= Beginning of Section =
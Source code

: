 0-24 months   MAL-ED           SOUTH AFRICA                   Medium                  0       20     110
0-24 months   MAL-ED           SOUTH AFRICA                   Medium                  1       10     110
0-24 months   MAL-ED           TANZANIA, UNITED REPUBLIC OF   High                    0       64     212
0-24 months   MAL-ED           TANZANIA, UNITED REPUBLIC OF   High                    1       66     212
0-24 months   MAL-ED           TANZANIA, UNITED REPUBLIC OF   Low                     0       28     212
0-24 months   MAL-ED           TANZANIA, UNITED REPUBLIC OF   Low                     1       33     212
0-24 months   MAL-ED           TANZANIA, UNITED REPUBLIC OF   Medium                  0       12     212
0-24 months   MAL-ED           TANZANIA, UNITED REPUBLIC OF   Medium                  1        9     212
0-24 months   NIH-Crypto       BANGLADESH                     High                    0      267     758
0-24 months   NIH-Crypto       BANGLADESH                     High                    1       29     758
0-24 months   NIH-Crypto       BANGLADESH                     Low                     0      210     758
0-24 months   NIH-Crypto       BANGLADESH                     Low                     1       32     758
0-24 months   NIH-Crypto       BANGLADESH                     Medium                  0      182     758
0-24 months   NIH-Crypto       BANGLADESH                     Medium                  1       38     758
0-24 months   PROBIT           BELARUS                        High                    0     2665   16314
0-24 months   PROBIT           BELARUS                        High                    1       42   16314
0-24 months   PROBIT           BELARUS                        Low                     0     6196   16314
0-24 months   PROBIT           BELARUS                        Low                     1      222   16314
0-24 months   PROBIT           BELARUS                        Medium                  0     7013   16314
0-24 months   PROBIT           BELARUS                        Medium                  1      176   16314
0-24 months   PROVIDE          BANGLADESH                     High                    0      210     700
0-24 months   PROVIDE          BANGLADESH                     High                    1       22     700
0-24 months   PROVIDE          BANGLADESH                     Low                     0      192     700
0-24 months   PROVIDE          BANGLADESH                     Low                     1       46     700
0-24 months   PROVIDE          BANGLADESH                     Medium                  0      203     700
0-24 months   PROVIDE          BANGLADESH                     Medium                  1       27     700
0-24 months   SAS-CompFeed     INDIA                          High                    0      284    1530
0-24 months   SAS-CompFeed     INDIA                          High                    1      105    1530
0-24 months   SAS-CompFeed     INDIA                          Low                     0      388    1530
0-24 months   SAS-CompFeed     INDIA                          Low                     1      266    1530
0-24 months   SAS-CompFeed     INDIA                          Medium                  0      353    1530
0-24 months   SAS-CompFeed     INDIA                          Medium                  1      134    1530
= End of Section =
» **Task prompt**:
What you write must be identical to the material above.

» **Written solution**:
Source code

: 0-24 months   MAL-ED           SOUTH AFRICA                   Medium                  0       20     110
0-24 months   MAL-ED           SOUTH AFRICA                   Medium                  1       10     110
0-24 months   MAL-ED           TANZANIA, UNITED REPUBLIC OF   High                    0       64     212
0-24 months   MAL-ED           TANZANIA, UNITED REPUBLIC OF   High                    1       66     212
0-24 months   MAL-ED           TANZANIA, UNITED REPUBLIC OF   Low                     0       28     212
0-24 months   MAL-ED           TANZANIA, UNITED REPUBLIC OF   Low                     1       33     212
0-24 months   MAL-ED           TANZANIA, UNITED REPUBLIC OF   Medium                  0       12     212
0-24 months   MAL-ED           TANZANIA, UNITED REPUBLIC OF   Medium                  1        9     212
0-24 months   NIH-Crypto       BANGLADESH                     High                    0      267     758
0-24 months   NIH-Crypto       BANGLADESH                     High                    1       29     758
0-24 months   NIH-Crypto       BANGLADESH                     Low                     0      210     758
0-24 months   NIH-Crypto       BANGLADESH                     Low                     1       32     758
0-24 months   NIH-Crypto       BANGLADESH                     Medium                  0      182     758
0-24 months   NIH-Crypto       BANGLADESH                     Medium                  1       38     758
0-24 months   PROBIT           BELARUS                        High                    0     2665   16314
0-24 months   PROBIT           BELARUS                        High                    1       42   16314
0-24 months   PROBIT           BELARUS                        Low                     0     6196   16314
0-24 months   PROBIT           BELARUS                        Low                     1      222   16314
0-24 months   PROBIT           BELARUS                        Medium                  0     7013   16314
0-24 months   PROBIT           BELARUS                        Medium                  1      176   16314
0-24 months   PROVIDE          BANGLADESH                     High                    0      210     700
0-24 months   PROVIDE          BANGLADESH                     High                    1       22     700
0-24 months   PROVIDE          BANGLADESH                     Low                     0      192     700
0-24 months   PROVIDE          BANGLADESH                     Low                     1       46     700
0-24 months   PROVIDE          BANGLADESH                     Medium                  0      203     700
0-24 months   PROVIDE          BANGLADESH                     Medium                  1       27     700
0-24 months   SAS-CompFeed     INDIA                          High                    0      284    1530
0-24 months   SAS-CompFeed     INDIA                          High                    1      105    1530
0-24 months   SAS-CompFeed     INDIA                          Low                     0      388    1530
0-24 months   SAS-CompFeed     INDIA                          Low                     1      266    1530
0-24 months   SAS-CompFeed     INDIA                          Medium                  0      353    1530
0-24 months   SAS-CompFeed     INDIA                          Medium                  1      134    1530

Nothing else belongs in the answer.